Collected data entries
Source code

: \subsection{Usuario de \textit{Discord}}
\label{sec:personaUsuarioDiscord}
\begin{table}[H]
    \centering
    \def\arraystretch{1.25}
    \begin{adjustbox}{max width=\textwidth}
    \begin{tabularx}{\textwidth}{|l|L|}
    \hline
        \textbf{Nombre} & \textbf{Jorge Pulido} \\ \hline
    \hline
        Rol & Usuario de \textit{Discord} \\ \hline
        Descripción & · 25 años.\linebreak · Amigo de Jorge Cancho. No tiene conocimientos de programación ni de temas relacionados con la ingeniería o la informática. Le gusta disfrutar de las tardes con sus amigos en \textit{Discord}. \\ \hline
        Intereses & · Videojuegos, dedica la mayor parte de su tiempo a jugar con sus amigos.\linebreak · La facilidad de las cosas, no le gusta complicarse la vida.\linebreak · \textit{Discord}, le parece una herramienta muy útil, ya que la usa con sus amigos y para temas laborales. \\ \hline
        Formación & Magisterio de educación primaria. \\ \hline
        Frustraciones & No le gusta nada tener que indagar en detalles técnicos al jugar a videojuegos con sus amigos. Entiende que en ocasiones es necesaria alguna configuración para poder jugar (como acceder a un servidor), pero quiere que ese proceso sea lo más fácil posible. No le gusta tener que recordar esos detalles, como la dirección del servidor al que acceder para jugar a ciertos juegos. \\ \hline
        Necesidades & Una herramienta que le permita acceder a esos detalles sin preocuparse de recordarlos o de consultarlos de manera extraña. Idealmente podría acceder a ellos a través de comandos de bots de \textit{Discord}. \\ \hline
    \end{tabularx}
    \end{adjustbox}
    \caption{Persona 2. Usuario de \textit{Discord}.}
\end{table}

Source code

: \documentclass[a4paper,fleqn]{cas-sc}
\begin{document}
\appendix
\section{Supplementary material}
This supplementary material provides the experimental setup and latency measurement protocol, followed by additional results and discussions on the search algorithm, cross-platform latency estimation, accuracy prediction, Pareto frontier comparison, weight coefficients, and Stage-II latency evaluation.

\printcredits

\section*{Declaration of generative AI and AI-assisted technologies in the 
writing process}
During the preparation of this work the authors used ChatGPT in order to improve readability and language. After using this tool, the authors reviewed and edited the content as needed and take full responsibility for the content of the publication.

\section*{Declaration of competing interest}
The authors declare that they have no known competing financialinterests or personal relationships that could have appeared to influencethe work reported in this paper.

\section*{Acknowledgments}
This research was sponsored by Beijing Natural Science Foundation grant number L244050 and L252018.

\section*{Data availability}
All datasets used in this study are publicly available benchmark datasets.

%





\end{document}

[ACTIVITY]
Look above for the line that contains "This research was". That line and every line after it through the end of the data must be written out exactly, with nothing else.

[PROBLEM SOLUTION]
This research was sponsored by Beijing Natural Science Foundation grant number L244050 and L252018.

\section*{Data availability}
All datasets used in this study are publicly available benchmark datasets.

%





\end{document}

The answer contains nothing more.